Exploring the Social Imagination

Friday, October 21, 2022

Change the World Mentality in the Social Imagination...

    This quote from Orwell really does seem to sum up how we feel about the generations before and after us. Though differences between generations may seem like caverns, they really are not. Sure, we think we see different ‘Generations’ but that's only from a marketing perspective... labels such as: Generation X: 1961–1981, Gen Y (Millenials): 1982–1995, Gen Z: 1996–2002 and the all-new Generation Alpha from 2003. [https://medium.com/bwp-group/every-generation-imagines-itself-to-be-more-intelligent-than-the-one-that-went-before-it-and-wiser-7861d584e518]. 

    So, what's really happening? Aren't we evolving? Aren't we moving forward in time and space? After all, look at technological developments.  Well, there really isn't anything new under the sun ~ Ecclesiastes.... including technology. Sure, it looks different, sounds different, and works different. But, the idea of a new thing is not really true and it it were somehow really true it would only be temporary in our social imagination until the next new thing comes along. But, again... it never really was new. 

    You see, the social imagination (every generation of it) likes to imagine something is new. But, it is just reconstructed to look, sound, taste and feel different or at least enough to make us think it is different or new. What about going to the moon you say, "no one ever did that before Gen. X". Well, there have always been 'new' horizons in man's social imagination... in fact. through all time, the moon was just one of them.  

    And, what about making more people healthier, happier, democratic...  aren't those things new and hasn't technology made those things more possible for more people everywhere? I suppose relatively it seems like it. But, from a bird's eye view, men have been healthy, happy and democratic in the long past. 

    Sure, maybe more people appear to have those things because there are more people in terms of population; but realistically, as ratios, in terms of having those things, it only appears that those things have increased... but have they? What has really changed?

    Whenever someone says they are going to change the world they only intend to change it from their point of view, not their neighbors.  All sorts of people throughout time have had experiences with those things just mentioned and technology of different kinds...given that one should expect that the world would be changed by now. But, its not; and, if it has been changed... how exactly? 

     There do seem to be a few threshold events that appear to have radically changed the world.
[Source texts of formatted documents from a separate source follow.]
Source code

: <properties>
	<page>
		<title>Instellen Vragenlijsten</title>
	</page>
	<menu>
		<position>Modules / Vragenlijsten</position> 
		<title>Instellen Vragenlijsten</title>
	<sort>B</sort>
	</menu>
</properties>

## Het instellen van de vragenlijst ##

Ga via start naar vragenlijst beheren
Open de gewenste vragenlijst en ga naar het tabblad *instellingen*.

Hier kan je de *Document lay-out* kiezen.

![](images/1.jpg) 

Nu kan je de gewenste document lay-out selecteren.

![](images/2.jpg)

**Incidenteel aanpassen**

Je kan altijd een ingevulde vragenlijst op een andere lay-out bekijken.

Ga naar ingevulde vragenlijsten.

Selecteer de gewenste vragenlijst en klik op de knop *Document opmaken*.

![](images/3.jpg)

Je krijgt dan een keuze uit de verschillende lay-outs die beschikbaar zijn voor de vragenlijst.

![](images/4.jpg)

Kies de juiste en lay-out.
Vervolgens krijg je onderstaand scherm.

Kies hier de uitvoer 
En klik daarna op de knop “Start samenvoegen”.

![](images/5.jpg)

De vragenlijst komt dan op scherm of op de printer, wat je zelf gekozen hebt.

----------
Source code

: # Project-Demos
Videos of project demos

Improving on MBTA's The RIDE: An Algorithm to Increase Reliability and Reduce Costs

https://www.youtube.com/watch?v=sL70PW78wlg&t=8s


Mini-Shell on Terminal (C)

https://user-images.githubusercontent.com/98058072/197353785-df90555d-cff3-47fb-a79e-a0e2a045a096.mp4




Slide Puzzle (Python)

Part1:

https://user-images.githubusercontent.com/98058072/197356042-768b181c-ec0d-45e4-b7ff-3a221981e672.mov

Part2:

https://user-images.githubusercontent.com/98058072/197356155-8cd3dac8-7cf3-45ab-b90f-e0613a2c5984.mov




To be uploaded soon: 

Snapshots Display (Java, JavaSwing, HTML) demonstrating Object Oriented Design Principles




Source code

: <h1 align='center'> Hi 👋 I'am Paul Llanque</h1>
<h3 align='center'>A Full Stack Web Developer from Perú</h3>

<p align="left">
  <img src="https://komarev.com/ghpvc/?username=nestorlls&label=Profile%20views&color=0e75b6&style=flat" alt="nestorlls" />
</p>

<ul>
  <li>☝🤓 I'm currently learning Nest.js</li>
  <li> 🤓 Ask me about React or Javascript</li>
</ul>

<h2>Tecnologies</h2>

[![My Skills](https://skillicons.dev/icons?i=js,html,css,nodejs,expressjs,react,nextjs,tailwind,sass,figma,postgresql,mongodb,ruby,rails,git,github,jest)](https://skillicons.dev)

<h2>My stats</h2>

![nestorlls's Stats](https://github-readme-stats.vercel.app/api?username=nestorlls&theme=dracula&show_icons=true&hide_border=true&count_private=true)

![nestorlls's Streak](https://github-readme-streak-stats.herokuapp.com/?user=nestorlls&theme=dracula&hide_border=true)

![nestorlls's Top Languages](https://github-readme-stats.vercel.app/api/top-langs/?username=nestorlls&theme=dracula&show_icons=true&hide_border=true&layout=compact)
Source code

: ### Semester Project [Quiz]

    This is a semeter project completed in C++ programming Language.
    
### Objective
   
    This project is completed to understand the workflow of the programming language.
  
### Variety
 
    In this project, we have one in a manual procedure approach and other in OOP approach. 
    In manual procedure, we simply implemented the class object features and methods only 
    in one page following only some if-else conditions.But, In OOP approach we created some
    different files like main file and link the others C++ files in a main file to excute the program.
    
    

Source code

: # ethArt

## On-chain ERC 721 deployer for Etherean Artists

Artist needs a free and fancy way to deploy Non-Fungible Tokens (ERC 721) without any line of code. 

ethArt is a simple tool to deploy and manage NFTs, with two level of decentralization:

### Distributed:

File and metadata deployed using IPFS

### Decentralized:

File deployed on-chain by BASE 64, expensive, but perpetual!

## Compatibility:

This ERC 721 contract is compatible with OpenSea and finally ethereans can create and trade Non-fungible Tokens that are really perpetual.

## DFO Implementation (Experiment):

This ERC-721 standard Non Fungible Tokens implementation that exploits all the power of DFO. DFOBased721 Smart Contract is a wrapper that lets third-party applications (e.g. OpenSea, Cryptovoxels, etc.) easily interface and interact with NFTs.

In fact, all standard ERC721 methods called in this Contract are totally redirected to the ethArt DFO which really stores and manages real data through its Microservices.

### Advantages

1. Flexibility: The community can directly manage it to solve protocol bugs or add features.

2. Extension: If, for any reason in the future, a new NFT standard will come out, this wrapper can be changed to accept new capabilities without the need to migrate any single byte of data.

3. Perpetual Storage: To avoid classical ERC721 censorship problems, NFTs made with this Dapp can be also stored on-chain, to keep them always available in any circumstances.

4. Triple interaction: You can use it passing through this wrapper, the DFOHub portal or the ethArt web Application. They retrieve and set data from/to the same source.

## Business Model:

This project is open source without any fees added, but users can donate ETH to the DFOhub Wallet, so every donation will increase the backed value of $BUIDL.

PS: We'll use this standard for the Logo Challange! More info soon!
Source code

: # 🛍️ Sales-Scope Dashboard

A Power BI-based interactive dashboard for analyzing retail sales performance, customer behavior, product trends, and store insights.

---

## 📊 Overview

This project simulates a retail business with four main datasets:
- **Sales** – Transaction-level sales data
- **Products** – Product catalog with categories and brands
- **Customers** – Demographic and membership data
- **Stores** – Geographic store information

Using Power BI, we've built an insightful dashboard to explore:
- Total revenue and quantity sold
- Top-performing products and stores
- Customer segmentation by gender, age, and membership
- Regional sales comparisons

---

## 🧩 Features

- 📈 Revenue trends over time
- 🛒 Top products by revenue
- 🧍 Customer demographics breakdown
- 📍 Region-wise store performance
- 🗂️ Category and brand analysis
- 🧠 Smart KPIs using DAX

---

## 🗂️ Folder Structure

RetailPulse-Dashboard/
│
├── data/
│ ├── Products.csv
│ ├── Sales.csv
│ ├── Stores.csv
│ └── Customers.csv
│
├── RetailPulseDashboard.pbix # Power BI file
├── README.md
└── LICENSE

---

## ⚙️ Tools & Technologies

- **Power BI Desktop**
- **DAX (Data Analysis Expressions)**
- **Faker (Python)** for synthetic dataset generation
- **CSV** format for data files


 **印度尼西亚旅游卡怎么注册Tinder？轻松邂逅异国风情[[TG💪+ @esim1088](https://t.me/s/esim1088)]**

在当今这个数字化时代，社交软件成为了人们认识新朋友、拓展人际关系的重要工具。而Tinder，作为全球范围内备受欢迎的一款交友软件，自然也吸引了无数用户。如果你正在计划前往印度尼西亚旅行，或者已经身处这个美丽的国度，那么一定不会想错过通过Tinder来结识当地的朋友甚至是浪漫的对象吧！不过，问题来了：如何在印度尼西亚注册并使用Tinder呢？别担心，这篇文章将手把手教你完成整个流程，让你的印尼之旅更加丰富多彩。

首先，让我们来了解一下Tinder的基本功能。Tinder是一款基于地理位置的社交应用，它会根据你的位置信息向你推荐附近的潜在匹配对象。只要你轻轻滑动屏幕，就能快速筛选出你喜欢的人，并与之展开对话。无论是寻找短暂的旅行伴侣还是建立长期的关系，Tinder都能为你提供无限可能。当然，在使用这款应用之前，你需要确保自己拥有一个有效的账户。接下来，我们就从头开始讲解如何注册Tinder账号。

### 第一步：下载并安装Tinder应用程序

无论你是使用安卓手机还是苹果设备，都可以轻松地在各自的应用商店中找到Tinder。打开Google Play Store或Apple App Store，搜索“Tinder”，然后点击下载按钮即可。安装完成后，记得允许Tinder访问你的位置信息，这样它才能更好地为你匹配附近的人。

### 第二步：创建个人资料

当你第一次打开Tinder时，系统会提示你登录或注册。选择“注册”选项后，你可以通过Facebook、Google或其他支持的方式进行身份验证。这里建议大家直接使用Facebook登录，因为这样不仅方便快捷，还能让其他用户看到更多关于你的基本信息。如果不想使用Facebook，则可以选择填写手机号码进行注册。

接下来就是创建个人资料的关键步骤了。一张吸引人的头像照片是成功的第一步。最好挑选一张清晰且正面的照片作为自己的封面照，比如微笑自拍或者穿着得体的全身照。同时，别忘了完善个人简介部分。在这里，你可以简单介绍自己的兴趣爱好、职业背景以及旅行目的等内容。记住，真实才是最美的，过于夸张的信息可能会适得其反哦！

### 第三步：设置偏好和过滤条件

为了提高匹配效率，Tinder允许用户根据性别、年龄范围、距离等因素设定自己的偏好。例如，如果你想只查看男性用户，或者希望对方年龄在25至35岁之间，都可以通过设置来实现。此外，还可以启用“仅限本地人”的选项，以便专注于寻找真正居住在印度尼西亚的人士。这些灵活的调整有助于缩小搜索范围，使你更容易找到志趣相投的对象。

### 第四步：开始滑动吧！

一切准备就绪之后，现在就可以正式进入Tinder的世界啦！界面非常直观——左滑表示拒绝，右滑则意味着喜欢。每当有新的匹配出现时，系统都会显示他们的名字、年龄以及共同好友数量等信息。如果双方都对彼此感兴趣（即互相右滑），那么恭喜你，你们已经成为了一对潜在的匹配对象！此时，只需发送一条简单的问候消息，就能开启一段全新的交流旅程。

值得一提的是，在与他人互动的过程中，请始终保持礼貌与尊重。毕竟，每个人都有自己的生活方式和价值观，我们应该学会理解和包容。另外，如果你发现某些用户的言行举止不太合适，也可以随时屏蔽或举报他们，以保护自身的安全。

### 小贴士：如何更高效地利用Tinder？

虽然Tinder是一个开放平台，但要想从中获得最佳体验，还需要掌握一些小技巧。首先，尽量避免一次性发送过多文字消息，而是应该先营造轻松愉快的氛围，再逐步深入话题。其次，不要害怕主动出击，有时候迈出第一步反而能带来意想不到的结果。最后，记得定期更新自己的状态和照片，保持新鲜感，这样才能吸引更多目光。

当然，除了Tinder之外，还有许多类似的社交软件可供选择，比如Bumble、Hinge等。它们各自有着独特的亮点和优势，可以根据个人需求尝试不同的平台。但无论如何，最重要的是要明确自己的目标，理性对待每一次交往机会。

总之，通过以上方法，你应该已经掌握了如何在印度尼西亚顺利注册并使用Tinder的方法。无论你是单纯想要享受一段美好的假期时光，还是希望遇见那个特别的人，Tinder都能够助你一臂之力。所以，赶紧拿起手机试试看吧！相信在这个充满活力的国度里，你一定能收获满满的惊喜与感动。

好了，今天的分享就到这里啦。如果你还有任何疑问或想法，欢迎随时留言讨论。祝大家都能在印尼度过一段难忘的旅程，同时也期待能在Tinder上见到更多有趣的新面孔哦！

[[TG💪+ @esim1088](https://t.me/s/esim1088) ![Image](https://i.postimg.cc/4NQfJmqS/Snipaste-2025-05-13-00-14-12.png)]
I would suppose CV one niner will be remembered as one as well as all world wars and civil wars, stock market crashes, assassinations, invasions and not excluding natural disasters such as earthquakes, volcanic eruptions, hurricanes etc. 

    The key is word here is 'appear'. Whether its perceived as radical or not. A lot of what happens to us is perception. To find out why, we will borrow from some Wikipedia writer... We can point to the special theory of relativity for instance to find out why. It is impossible to say in an absolute sense that two distinct events occur at the same time if those events are separated in space.

    For example, a car crash in London and another in New York appearing to happen at the same time to an observer on Earth, will appear to have occurred at slightly different times to an observer on an airplane flying between London and New York. 

    Furthermore, if the two events cannot be causally connected, depending on the state of motion, the crash in London may appear to occur first in a given frame, and the New York crash may appear to occur first in another. And, you see here... appear in an order of things. No one can say what happened or what changed first.

    Appearances are important and more important to the the social imagination because it is agreement reality. So, we do need things as events to 'appear' to us (be revealed or show up on the scene) and we need them to appear as different or new or even the same. 

    But, do we really need change? What we do need more than change is to agree as much we need to agree to disagree to make life appear real to us. With agreement and even with disagreement comes a residue of imagined changed. 

    Its not that anything really changed but we imagine it did because we either agreed on something or we disagreed. Every generation thinks that they are the first to breathe air, the first to talk, the first to think or imagine something. And every generation needs to agree on something and disagree.

    Just because we agree or agree to disagree doesn't make change or add new meaning and it certainly doesn't make a brand new world. Americans are probably the most guilty of this 'change the world' generational curse because they like to think and agree with each other and especially agree that they are a 'newly imagined' country with new ideas never before conceived or lived. 

    Most immigrants who come here think that too ... whether they come legally or not. As for being a new idea... well, I hate to tell you but the Greeks and Romans thought that too. 

    You can't change the world but you can change how you look at it and what you  agree/align with... but it still does create anything new nor even meaning nor does it create a brand new world and it never will... until the day of the Lord.